Dans Strasbourg en surchauffe, le Transiscothon a rassemblé, les 9 et 10 juin, des membres du Copil et le groupe d’Alternatiba local. Ce dernier souhaite construire une carte locale à trois volets : le monde d’avant que nous ne voulons plus, le monde d’après espéré et les acteurs du changement, en passerelles. L’expérience du Transiscope, les questionnements qui le traversent, les débats autour de sa charte (voir Klaxon #14), le travail fait avec les sources pour faire réseau et nourrir la carte finale ont appuyé la réflexion locale. Il a notamment émergé la nécessité de faire de cette carte, un outil d’éducation populaire.
Forger un récit du territoire, parcourir les alternatives existantes, sensibiliser au voyage d’un légume par exemple, partir des problématiques individuelles, un tel outil permettrait, au cours d’ateliers, de réfléchir aux transformations nécessaires individuelles et collectives pour passer d’une économie capitaliste à une autre économie.
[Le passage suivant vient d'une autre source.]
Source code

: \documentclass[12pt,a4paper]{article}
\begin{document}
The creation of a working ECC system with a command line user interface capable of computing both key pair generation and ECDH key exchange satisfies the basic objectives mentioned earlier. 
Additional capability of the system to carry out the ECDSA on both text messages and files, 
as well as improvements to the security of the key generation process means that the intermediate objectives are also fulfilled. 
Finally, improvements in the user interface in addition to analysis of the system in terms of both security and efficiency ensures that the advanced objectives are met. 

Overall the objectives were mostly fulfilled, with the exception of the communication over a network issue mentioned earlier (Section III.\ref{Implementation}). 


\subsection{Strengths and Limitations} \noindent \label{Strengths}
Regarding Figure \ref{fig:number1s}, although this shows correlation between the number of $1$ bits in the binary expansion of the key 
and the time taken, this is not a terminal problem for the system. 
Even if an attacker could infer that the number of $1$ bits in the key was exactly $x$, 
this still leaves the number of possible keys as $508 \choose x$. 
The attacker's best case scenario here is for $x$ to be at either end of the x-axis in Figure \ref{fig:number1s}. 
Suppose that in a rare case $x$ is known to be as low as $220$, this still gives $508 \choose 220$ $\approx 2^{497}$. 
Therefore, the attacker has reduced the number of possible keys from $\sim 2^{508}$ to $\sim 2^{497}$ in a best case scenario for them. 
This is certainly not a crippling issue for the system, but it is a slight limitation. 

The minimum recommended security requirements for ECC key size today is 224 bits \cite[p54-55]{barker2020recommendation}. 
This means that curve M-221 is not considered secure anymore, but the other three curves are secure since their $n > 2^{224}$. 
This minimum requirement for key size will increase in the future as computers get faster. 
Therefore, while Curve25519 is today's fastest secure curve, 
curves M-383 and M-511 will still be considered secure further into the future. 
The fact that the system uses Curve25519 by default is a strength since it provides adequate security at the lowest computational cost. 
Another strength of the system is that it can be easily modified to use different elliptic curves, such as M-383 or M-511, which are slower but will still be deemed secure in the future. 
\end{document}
Mettre fin au productivisme à outrance, la compétition, l’enrichissement, la domination, l’accaparement et l’exploitation jusqu’à épuisement des ressources naturelles et humaines, et construire une autre économie solidaire, basée sur les principes de réciprocité, coopération, intérêt général et création de communs. Cette économie pourrait s’appuyer sur un texte qui ferait la synthèse entre la déclaration universelle des droits de l’homme, les droits culturels, la charte de la diversité et la charte de la terre. Elle consoliderait les germes déjà existant (et que souhaite recenser le Transiscope) en prenant garde aux idéaux de perfection, à la croyance d’un « homme nouveau » dont on connaît aujourd’hui les effets dévastateurs.
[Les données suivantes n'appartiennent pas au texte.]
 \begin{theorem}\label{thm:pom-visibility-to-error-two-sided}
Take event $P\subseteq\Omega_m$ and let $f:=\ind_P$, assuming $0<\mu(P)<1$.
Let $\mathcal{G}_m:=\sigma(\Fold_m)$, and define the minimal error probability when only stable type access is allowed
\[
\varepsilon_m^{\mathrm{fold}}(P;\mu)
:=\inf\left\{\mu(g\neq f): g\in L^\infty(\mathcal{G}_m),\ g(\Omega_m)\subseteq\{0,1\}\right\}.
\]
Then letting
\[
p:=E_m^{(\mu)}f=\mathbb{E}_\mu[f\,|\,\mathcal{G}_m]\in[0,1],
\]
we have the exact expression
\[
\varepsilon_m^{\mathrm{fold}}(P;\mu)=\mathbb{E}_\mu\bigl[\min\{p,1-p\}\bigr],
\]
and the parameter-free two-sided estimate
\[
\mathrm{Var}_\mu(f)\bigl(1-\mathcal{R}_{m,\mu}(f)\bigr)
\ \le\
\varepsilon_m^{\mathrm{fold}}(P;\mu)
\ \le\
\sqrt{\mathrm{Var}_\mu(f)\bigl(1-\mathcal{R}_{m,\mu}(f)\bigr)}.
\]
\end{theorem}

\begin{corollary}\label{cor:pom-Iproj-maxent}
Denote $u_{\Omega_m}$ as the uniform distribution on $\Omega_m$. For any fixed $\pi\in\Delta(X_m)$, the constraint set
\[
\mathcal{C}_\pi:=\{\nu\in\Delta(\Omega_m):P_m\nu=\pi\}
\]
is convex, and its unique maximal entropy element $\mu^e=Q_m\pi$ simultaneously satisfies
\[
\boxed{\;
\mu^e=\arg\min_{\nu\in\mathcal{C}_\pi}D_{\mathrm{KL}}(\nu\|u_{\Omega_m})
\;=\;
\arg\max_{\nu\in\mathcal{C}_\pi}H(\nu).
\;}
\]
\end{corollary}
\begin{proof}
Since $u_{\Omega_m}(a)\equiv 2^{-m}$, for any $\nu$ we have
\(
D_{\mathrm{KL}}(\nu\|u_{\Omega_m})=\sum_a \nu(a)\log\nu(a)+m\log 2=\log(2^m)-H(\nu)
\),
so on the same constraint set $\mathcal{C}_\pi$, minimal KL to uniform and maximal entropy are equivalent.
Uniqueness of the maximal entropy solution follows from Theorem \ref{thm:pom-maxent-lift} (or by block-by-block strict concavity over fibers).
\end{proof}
Qu’entendons-nous donc derrière le mot d’alternative
Les chemins et les pratiques qui nous amèneraient vers cette économie apparaissent essentiels ; le sens des mots pour se comprendre également. Qu’entendons-nous donc derrière le mot d’alternative qui est le mot choisi dans la charte du Transiscope pour désigner les points qu’elle souhaite représenter sur sa carte ? Pour réfléchir à cette définition, autour de la table se sont retrouvés outre les membres du Copil du Transiscope que sont Alternatiba, le Mouvement pour une économie solidaire et le Collectif des associations citoyennes, des représentants de la monnaie locale le Stuck , l’association Les solutions existent, Framasoft, Les Licoornes, Alsace Réseau Neutre et un élu de l’eurométrople de Strasbourg. Chacun.e a présenté sa structure et révélé les ingrédients clés, à leurs yeux, d’une alternative.
Pour le Stück, les entreprises de leur réseau doivent être locales, indépendantes, non cotées en bourse (évidemment) et prendre en compte ses impacts environnementaux et sociaux. Les Licoornes estiment essentiel que les membres de leur réseau partagent une même vision : redonner à chacun.e le pouvoir de changer radicalement l’économie vers une bifurcation sociale et environnementale. Ils doivent avoir une gouvernance partagée, les neuf membres qui composent le réseau sont des SCIC, prônent la « durabilité » en pensant leurs besoins en ressources naturelles les moins couteux possibles, leur projet doit viser l’intérêt général et leur modèle s’inscrire dans la « profitabilité limitée » c’est à dire que 57% de leurs excédents sont réinvestis dans le capital et leur entreprises ne peuvent être rachetées. L’association « les solutions existent » recense les associations, SCIC, SCOP et « autre modèle juridique privilégiant le bien commun ». Ces structures doivent être locales, organiser leur gouvernance autour du concept d’une voix pour une personne, et être « 100% écologiques et sociales ». Framasoft pense à un monde libéré du capitalisme de surveillance promu par les GAFAM grâce aux logiciels libres, partagés par des pratiques d’éducation populaire, qui permettent la création de communs numériques, soutiennent les gouvernances collectives, relient les collectifs entre eux et soutiennent leur émancipation.
Au-delà de ces visions associatives et coopératives singulières, la notion d’alternative s’articulait, pour les personnes présentes, autour de plusieurs mots : « réinvention » de l’économie, des politiques, des ressources, des outils ; « ralentissement », reprendre pouvoir sur le temps, réguler, penser la sobriété ; « renoncement », comment faire avec moins ? Ce dernier point à fait l’objet de controverse notamment autour de la notion de subvention que certains refusent, comme Alternatiba, pour être hors de toute influence du pouvoir quand d’autres, comme le CAC, revendiquent la défendre, pour se dégager notamment de l’influence du monde marchand et financier qui aujourd’hui récupère, via des fonds privées et des mécanismes de marché, les initiatives citoyennes à son profit.
Une controverse essentielle à poursuivre pour s’outiller dans ce long travail du Transiscope et des cartes locales vers une économie plus désirable.